= Pistis =

Greek mythological personification of trust

In Greek mythology, Pistis (/ˈpɪstᵻs/; Ancient Greek: Πίστις) was the personification of good faith, trust and reliability. In Christianity and in the New Testament, pistis is typically translated as "faith". The word is mentioned together with such other personifications as Elpis (Hope), sophrosyne (Prudence), and the Charites, who were all associated with honesty and harmony among people.

Her Roman equivalent was Fides, a personified concept significant in Roman culture.

Additionally, a close linkage between pistis and persuasion developed through the discussion of faith (belief) and was further morphed by an understanding of pistis as a rhetorical technique.

==In rhetoric==

Pistis in rhetoric can mean "proof" and is the element to induce true judgment through enthymemes, hence to give "proof" of a statement. There are three modes by which this is employed. The first mode is the "subject matter capable of inducing a state of mind within the audience." The second pistis is the "subject itself considered under an appeal to the intellect or in its logical aspects." The third pistis is the "logical, rational, and intellectual aspect of the issue under discussion." All three modes of pistis occur in logos as it appeals to logical persuasion.

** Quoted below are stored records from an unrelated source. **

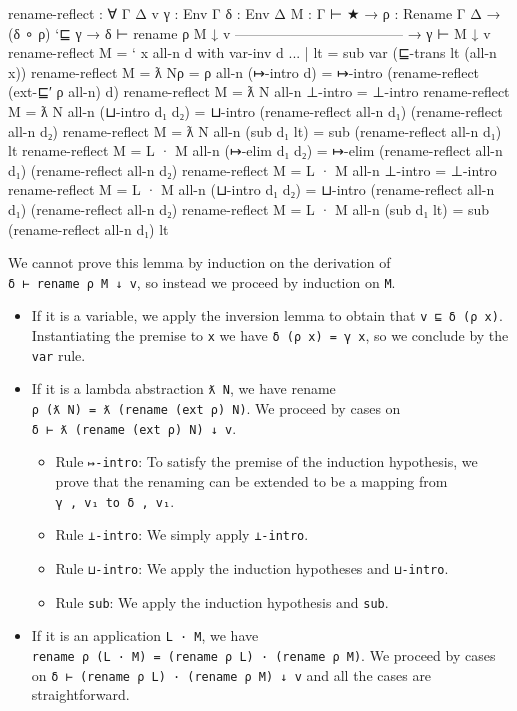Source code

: \begin{fence}
\begin{code}
rename-reflect : ∀ {Γ Δ v} {γ : Env Γ} {δ : Env Δ} { M : Γ ⊢ ★}
  → {ρ : Rename Γ Δ}
  → (δ ∘ ρ) `⊑ γ
  → δ ⊢ rename ρ M ↓ v
    ------------------------------------
  → γ ⊢ M ↓ v
rename-reflect {M = ` x} all-n d with var-inv d
... | lt =  sub var (⊑-trans lt (all-n x))
rename-reflect {M = ƛ N}{ρ = ρ} all-n (↦-intro d) =
   ↦-intro (rename-reflect (ext-⊑′ ρ all-n) d)
rename-reflect {M = ƛ N} all-n ⊥-intro = ⊥-intro
rename-reflect {M = ƛ N} all-n (⊔-intro d₁ d₂) =
   ⊔-intro (rename-reflect all-n d₁) (rename-reflect all-n d₂)
rename-reflect {M = ƛ N} all-n (sub d₁ lt) =
   sub (rename-reflect all-n d₁) lt
rename-reflect {M = L · M} all-n (↦-elim d₁ d₂) =
   ↦-elim (rename-reflect all-n d₁) (rename-reflect all-n d₂)
rename-reflect {M = L · M} all-n ⊥-intro = ⊥-intro
rename-reflect {M = L · M} all-n (⊔-intro d₁ d₂) =
   ⊔-intro (rename-reflect all-n d₁) (rename-reflect all-n d₂)
rename-reflect {M = L · M} all-n (sub d₁ lt) =
   sub (rename-reflect all-n d₁) lt
\end{code}
\end{fence}

We cannot prove this lemma by induction on the derivation of
\texttt{δ\ ⊢\ rename\ ρ\ M\ ↓\ v}, so instead we proceed by induction on
\texttt{M}.

\begin{itemize}
\item
  If it is a variable, we apply the inversion lemma to obtain that
  \texttt{v\ ⊑\ δ\ (ρ\ x)}. Instantiating the premise to \texttt{x} we
  have \texttt{δ\ (ρ\ x)\ =\ γ\ x}, so we conclude by the \texttt{var}
  rule.
\item
  If it is a lambda abstraction \texttt{ƛ\ N}, we have rename
  \texttt{ρ\ (ƛ\ N)\ =\ ƛ\ (rename\ (ext\ ρ)\ N)}. We proceed by cases
  on \texttt{δ\ ⊢\ ƛ\ (rename\ (ext\ ρ)\ N)\ ↓\ v}.

  \begin{itemize}
  \item
    Rule \texttt{↦-intro}: To satisfy the premise of the induction
    hypothesis, we prove that the renaming can be extended to be a
    mapping from \texttt{γ\ ,\ v₁\ to\ δ\ ,\ v₁}.
  \item
    Rule \texttt{⊥-intro}: We simply apply \texttt{⊥-intro}.
  \item
    Rule \texttt{⊔-intro}: We apply the induction hypotheses and
    \texttt{⊔-intro}.
  \item
    Rule \texttt{sub}: We apply the induction hypothesis and
    \texttt{sub}.
  \end{itemize}
\item
  If it is an application \texttt{L\ ·\ M}, we have
  \texttt{rename\ ρ\ (L\ ·\ M)\ =\ (rename\ ρ\ L)\ ·\ (rename\ ρ\ M)}.
  We proceed by cases on
  \texttt{δ\ ⊢\ (rename\ ρ\ L)\ ·\ (rename\ ρ\ M)\ ↓\ v} and all the
  cases are straightforward.
\end{itemize}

==Greek rhetoric and Christianity==
New Testament translators favor the English word "faith" when translating pistis. Some have argued that the Christian concept of faith (pistis) was borrowed from Greek rhetorical notions of pistis, perhaps making "argument" a better translation than "faith". Christian pistis deems its persuasion in a positive light as the New Testament concepts of pistis require that a listener be knowledgeable of the subject matter at issue and thus able to fully assent. Whereas, the Greeks took the notion of pistis as persuasive discourse that was elliptical and concentrated on the "affect and effect rather than on the representation of the truth". The evolution of pistis in Christianity as a persuasive rhetorical technique starkly contrasts with its meaning used by the Greeks. More recent scholarship has argued for a more robust understanding of pistis that moved beyond a concept of "belief". Teresa Morgan has argued for the concept of "trust". Matthew Bates argues for "allegiance".